Age of Marriage Act 1929
- Parliament of the United Kingdom
- Long title: An Act to make void marriages between persons either of whom is under the age of sixteen.
- Citation: 19 & 20 Geo. 5. c. 36
- Territorial extent: England and Wales; Scotland;

Dates
- Royal assent: 10 May 1929
- Commencement: 10 May 1929
- Repealed: England and Wales: 1 April 1958; Scotland: 1 January 1978;

Other legislation
- Amends: Bastardy Laws Amendment Act 1872
- Amended by: Marriage (Scotland) Act 1939; Marriage Act 1949; Sexual Offences Act 1956; Sexual Offences (Scotland) Act 1976; Marriage (Scotland) Act 1977;
- Repealed by: England and Wales: Affiliation Proceedings Act 1957; Scotland: Marriage (Scotland) Act 1977;
- Relates to: Age of Marriage Act (Northern Ireland) 1951;

Status: Amended

Text of statute as originally enacted

= Age of Marriage Act 1929 =

Act of the Parliament of the United Kingdom

The Age of Marriage Act 1929 (19 & 20 Geo. 5. c. 36) was an act of the Parliament of the United Kingdom which increased the age of marriage to sixteen. It was passed in response to a campaign by the National Union of Societies for Equal Citizenship.

== Subsequent developments ==
The whole act was repealed for England and Wales by section 12(1) of, and the schedule to, the Affiliation Proceedings Act 1957 (5 & 6 Eliz. 2. c. 55), which came into force on 1 April 1958.

The whole act was repealed for Scotland by section 28(2) of, and schedule 3 to, the Marriage (Scotland) Act 1977, which came into force on 1 January 1978.

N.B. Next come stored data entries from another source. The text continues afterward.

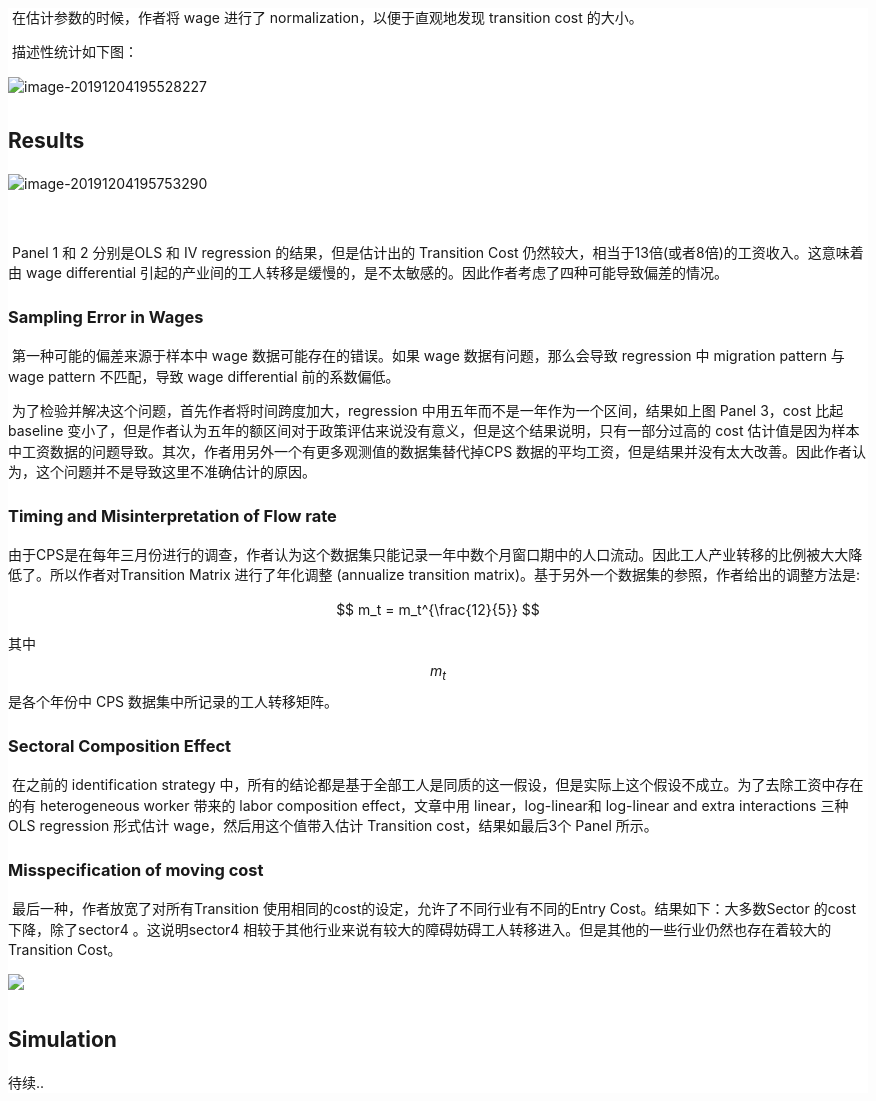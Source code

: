 ​		在估计参数的时候，作者将 wage 进行了 normalization，以便于直观地发现 transition cost 的大小。

​		描述性统计如下图：

![image-20191204195528227](https://tva1.sinaimg.cn/large/006tNbRwly1g9kxrzxaowj30oj0gndim.jpg)



## Results

![image-20191204195753290](https://tva1.sinaimg.cn/large/006tNbRwly1g9kxufn8crj30oc0kjad1.jpg)

​		

​		Panel 1 和 2 分别是OLS 和 IV regression 的结果，但是估计出的 Transition Cost 仍然较大，相当于13倍(或者8倍)的工资收入。这意味着由 wage differential 引起的产业间的工人转移是缓慢的，是不太敏感的。因此作者考虑了四种可能导致偏差的情况。



### Sampling Error in Wages

​		第一种可能的偏差来源于样本中 wage 数据可能存在的错误。如果 wage 数据有问题，那么会导致 regression 中 migration pattern 与 wage pattern 不匹配，导致 wage differential 前的系数偏低。

​		为了检验并解决这个问题，首先作者将时间跨度加大，regression 中用五年而不是一年作为一个区间，结果如上图 Panel 3，cost 比起 baseline 变小了，但是作者认为五年的额区间对于政策评估来说没有意义，但是这个结果说明，只有一部分过高的 cost 估计值是因为样本中工资数据的问题导致。其次，作者用另外一个有更多观测值的数据集替代掉CPS 数据的平均工资，但是结果并没有太大改善。因此作者认为，这个问题并不是导致这里不准确估计的原因。



### Timing and Misinterpretation of Flow  rate

​		由于CPS是在每年三月份进行的调查，作者认为这个数据集只能记录一年中数个月窗口期中的人口流动。因此工人产业转移的比例被大大降低了。所以作者对Transition Matrix 进行了年化调整 (annualize transition matrix)。基于另外一个数据集的参照，作者给出的调整方法是:


$$
m_t = m_t^{\frac{12}{5}}
$$


其中 $$m_t$$ 是各个年份中 CPS 数据集中所记录的工人转移矩阵。



### Sectoral Composition Effect

​		在之前的 identification strategy 中，所有的结论都是基于全部工人是同质的这一假设，但是实际上这个假设不成立。为了去除工资中存在的有 heterogeneous worker 带来的 labor composition effect，文章中用 linear，log-linear和 log-linear and extra interactions 三种OLS regression 形式估计 wage，然后用这个值带入估计 Transition cost，结果如最后3个 Panel 所示。



### Misspecification of moving cost

​		最后一种，作者放宽了对所有Transition 使用相同的cost的设定，允许了不同行业有不同的Entry Cost。结果如下：大多数Sector 的cost 下降，除了sector4 。这说明sector4 相较于其他行业来说有较大的障碍妨碍工人转移进入。但是其他的一些行业仍然也存在着较大的 Transition Cost。



![](https://cdn.mathpix.com/snip/images/4WiZ6BLpkh_yxHGcSjPXLMKZoaYuOuoxC2PQyUJh98s.original.fullsize.png)



## Simulation

待续..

Corresponding provision was made for Northern Ireland by the Age of Marriage Act (Northern Ireland) 1951 (c. 25 (N.I.)).

== Section 1 ==
At common law and by canon law a person who had attained the legal age of puberty could contract a valid marriage. A marriage contracted by persons either of whom was under the legal age of puberty was voidable. The legal age of puberty was fourteen years for males and twelve years for females. This section amended the law so that a marriage contracted by persons either of whom was under the age of sixteen years was void. This provision is re-enacted by section 2 of the Marriage Act 1949.

In section 1(1), the words from the beginning to "Provided that", and section 1(2)(a), of the act were repealed by part I of the fifth schedule to the Marriage Act 1949 (12, 13 & 14 Geo. 6. c. 76), which came into force on 1 January 1950.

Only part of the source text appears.